A
few years back, I wrote of Citizenfour, the documentary about
Edward Snowden and his whistle-blowing on NSA surveillance. I was
underwhelmed by the film, finding it to be bloated in some areas and
sparse in others. Now I'm underwhelmed all over again by the dramatized
take on the same subject, Oliver Stone's biopic Snowden.
Citizenfour's
focus on Edward Snowden is largely about what he did. Snowden shifts
the focus more to understanding the man who did it. The action hops back
and forth in time, in roughly a ten year period leading up to his leak
to the press. It's a calculated attempt to grant anyone, regardless of
political leanings, permission to like him.

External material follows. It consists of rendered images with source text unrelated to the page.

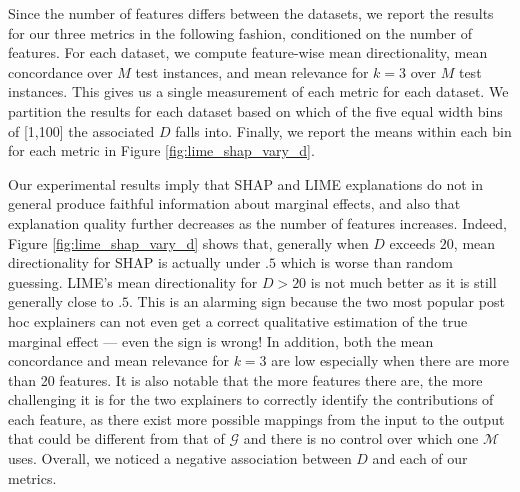 \documentclass[mnsc,blindrev]{informs3}
\newcommand{\mG}{\mathcal{G}}
\newcommand{\mM}{\mathcal{M}}
\begin{document}
        Since the number of features differs between the datasets, we report the results for our three metrics in the following fashion, conditioned on the number of features. %
        For each dataset, we compute feature-wise mean directionality, mean concordance over $M$ test instances, and mean relevance for $k=3$ over $M$ test instances. This gives us a single measurement of each metric for each dataset. We partition the results for each dataset based on which of the five equal width bins of [1,100] the associated $D$ falls into. Finally, we report the means within each bin for each metric in Figure \ref{fig:lime_shap_vary_d}.  %

    
    Our experimental results imply that SHAP and LIME explanations do not in general produce faithful information about marginal effects, and also that explanation quality further decreases as the number of features increases. Indeed, Figure \ref{fig:lime_shap_vary_d} shows that, generally when $D$ exceeds $20$, mean directionality for SHAP is actually under $.5$ which is worse than random guessing. LIME's mean directionality for $D> 20$ is not much better as it is still generally close to $.5$. This is an alarming sign because the two most popular post hoc explainers can not even get a correct qualitative estimation of the true marginal effect --- even the sign is wrong! In addition, both the mean concordance and mean relevance for $k=3$ are low especially when there are more than 20 features. It is also notable that the more features there are, the more challenging it is for the two explainers to correctly identify the contributions of each feature, as there exist more possible mappings from the input to the output that could be different from that of $\mG$ and there is no control over which one $\mM$ uses. Overall, we noticed a negative association between $D$ and each of our metrics. 
\end{document}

The younger Snowden wants,
more than anything, to be a flag-waving military man, and is forced to
find another way to serve. He starts as a staunch conservative, hardly
changed even by his liberal girlfriend Lindsay. If a guy like that stands up to say his government is doing wrong, the movie seems to be
saying, you can believe it and agree with it.
But
this feels like a lot of pandering to an audience I can't imagine is
there. If you're the sort of person predisposed against Edward Snowden, I
can't imagine you'd be watching a movie about him -- especially not one
directed and co-written by a noted hippie conspiracy peddler like
Oliver Stone. I suppose there's some pure narrative value here in emphasizing
the protagonist's big journey of change, but there's less
value in how repetitive the dramatization becomes. The movie doesn't so
much depict a slow disillusionment of Edward Snowden as it just repeats
the attempt to open his eyes again and again until, for some reason, it
finally works.
Oliver
Stone attracts a star-studded cast, as always. But Joseph
Gordon-Levitt, as the title character, is really the only one given
anything significant to do. The non-chronological structure of the story
could have let the reporters working with Snowden be more intriguing
characters in their own right, but the most interesting thing about them
is that they're played by Melissa Leo, Zachary Quinto, and Tom
Wilkinson. Rhys Ifans and Timothy Olyphant play men in Snowden's past
who might be most pivotal in shaping his world view... but the
distracting cameo of Nicolas Cage gives them an almost subservient
weight. Shailene Woodley does what she can with girlfriend Lindsay, but
it's a thinly written part.
I
think, surprisingly, that this movie does do a slightly better job than
the documentary at outlining what the NSA was doing that drove the
real-life Snowden to act. But I think both films fall short of telling
the story in as compelling a way as it deserves. I give Snowden a C+.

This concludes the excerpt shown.